*WHAT TO DO*
Go through the entries below and copy each line containing the word "label".

***

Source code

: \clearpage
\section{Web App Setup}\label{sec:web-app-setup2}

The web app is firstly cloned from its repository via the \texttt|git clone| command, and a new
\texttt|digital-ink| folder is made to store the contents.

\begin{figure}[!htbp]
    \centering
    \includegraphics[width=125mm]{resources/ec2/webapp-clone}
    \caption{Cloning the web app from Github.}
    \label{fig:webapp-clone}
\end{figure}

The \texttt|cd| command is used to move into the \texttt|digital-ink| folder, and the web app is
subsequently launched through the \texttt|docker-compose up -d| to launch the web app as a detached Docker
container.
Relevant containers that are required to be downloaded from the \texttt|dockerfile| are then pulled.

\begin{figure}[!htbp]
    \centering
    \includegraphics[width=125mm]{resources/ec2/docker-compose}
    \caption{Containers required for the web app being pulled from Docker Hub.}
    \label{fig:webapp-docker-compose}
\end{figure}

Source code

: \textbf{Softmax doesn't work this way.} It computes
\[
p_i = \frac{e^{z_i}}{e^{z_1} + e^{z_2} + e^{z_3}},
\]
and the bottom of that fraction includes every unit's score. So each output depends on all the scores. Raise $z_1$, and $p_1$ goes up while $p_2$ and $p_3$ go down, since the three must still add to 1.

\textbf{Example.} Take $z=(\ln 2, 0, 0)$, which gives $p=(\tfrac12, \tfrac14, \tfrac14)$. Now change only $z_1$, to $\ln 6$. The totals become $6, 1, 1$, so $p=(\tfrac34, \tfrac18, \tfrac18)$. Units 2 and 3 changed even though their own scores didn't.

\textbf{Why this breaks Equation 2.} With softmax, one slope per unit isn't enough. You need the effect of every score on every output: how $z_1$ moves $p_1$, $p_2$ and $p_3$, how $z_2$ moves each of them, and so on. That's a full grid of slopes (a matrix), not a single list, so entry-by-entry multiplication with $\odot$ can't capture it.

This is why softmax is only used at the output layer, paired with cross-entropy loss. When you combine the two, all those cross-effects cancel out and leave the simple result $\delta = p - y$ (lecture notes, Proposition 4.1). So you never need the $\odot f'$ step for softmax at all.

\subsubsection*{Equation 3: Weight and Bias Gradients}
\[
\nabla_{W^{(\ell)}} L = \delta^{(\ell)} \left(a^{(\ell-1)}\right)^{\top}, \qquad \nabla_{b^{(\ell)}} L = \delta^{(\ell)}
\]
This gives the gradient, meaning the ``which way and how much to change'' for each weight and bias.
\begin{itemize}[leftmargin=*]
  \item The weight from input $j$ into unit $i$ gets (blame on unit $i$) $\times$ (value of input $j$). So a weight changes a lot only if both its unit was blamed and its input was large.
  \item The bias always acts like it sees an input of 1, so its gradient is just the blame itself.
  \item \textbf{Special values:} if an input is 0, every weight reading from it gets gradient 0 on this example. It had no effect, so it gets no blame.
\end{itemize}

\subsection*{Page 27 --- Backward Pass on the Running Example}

***

*RESPONSE TO THIS TASK*
\section{Web App Setup}\label{sec:web-app-setup2}
    \label{fig:webapp-clone}
    \label{fig:webapp-docker-compose}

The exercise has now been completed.